** Opening TASK MATERIAL block **

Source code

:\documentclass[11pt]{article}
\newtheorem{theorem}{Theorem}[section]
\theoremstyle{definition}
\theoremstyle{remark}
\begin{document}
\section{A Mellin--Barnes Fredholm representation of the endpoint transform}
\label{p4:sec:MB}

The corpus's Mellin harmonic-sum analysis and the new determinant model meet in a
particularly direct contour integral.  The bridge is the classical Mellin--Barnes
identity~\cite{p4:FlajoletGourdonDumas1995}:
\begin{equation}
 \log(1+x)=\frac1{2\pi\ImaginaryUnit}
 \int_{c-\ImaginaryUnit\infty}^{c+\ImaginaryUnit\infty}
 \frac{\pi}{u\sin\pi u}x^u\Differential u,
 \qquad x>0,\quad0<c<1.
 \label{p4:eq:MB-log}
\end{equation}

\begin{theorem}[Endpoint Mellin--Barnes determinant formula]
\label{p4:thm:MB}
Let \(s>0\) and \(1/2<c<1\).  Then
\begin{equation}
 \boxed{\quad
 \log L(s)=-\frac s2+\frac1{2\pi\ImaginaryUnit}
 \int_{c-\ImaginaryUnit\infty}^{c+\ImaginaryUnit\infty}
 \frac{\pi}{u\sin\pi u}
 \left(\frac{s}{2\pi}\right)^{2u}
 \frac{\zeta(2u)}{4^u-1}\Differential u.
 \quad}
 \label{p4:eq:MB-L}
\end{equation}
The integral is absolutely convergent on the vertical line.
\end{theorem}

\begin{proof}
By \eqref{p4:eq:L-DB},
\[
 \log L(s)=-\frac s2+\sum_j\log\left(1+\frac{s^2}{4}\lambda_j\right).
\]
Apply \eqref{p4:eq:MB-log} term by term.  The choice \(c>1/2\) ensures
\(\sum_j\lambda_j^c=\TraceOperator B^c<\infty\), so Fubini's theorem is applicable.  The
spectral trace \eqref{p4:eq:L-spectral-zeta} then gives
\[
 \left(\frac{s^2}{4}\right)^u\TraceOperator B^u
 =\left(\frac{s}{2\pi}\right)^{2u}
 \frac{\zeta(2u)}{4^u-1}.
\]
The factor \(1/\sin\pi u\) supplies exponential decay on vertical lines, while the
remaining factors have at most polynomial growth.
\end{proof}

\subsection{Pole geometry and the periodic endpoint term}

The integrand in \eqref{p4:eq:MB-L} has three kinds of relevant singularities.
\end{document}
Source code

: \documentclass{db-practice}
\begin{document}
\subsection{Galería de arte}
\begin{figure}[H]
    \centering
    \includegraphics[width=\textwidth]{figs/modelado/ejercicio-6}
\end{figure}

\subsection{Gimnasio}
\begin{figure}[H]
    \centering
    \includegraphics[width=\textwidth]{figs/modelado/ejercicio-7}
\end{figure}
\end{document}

** Closing TASK MATERIAL block **

PROBLEM TO WORK ON: Restate the data above word for word, please.

RESULT:
Source code

:\documentclass[11pt]{article}
\newtheorem{theorem}{Theorem}[section]
\theoremstyle{definition}
\theoremstyle{remark}
\begin{document}
\section{A Mellin--Barnes Fredholm representation of the endpoint transform}
\label{p4:sec:MB}

The corpus's Mellin harmonic-sum analysis and the new determinant model meet in a
particularly direct contour integral.  The bridge is the classical Mellin--Barnes
identity~\cite{p4:FlajoletGourdonDumas1995}:
\begin{equation}
 \log(1+x)=\frac1{2\pi\ImaginaryUnit}
 \int_{c-\ImaginaryUnit\infty}^{c+\ImaginaryUnit\infty}
 \frac{\pi}{u\sin\pi u}x^u\Differential u,
 \qquad x>0,\quad0<c<1.
 \label{p4:eq:MB-log}
\end{equation}

\begin{theorem}[Endpoint Mellin--Barnes determinant formula]
\label{p4:thm:MB}
Let \(s>0\) and \(1/2<c<1\).  Then
\begin{equation}
 \boxed{\quad
 \log L(s)=-\frac s2+\frac1{2\pi\ImaginaryUnit}
 \int_{c-\ImaginaryUnit\infty}^{c+\ImaginaryUnit\infty}
 \frac{\pi}{u\sin\pi u}
 \left(\frac{s}{2\pi}\right)^{2u}
 \frac{\zeta(2u)}{4^u-1}\Differential u.
 \quad}
 \label{p4:eq:MB-L}
\end{equation}
The integral is absolutely convergent on the vertical line.
\end{theorem}

\begin{proof}
By \eqref{p4:eq:L-DB},
\[
 \log L(s)=-\frac s2+\sum_j\log\left(1+\frac{s^2}{4}\lambda_j\right).
\]
Apply \eqref{p4:eq:MB-log} term by term.  The choice \(c>1/2\) ensures
\(\sum_j\lambda_j^c=\TraceOperator B^c<\infty\), so Fubini's theorem is applicable.  The
spectral trace \eqref{p4:eq:L-spectral-zeta} then gives
\[
 \left(\frac{s^2}{4}\right)^u\TraceOperator B^u
 =\left(\frac{s}{2\pi}\right)^{2u}
 \frac{\zeta(2u)}{4^u-1}.
\]
The factor \(1/\sin\pi u\) supplies exponential decay on vertical lines, while the
remaining factors have at most polynomial growth.
\end{proof}

\subsection{Pole geometry and the periodic endpoint term}

The integrand in \eqref{p4:eq:MB-L} has three kinds of relevant singularities.
\end{document}
Source code

: \documentclass{db-practice}
\begin{document}
\subsection{Galería de arte}
\begin{figure}[H]
    \centering
    \includegraphics[width=\textwidth]{figs/modelado/ejercicio-6}
\end{figure}

\subsection{Gimnasio}
\begin{figure}[H]
    \centering
    \includegraphics[width=\textwidth]{figs/modelado/ejercicio-7}
\end{figure}
\end{document}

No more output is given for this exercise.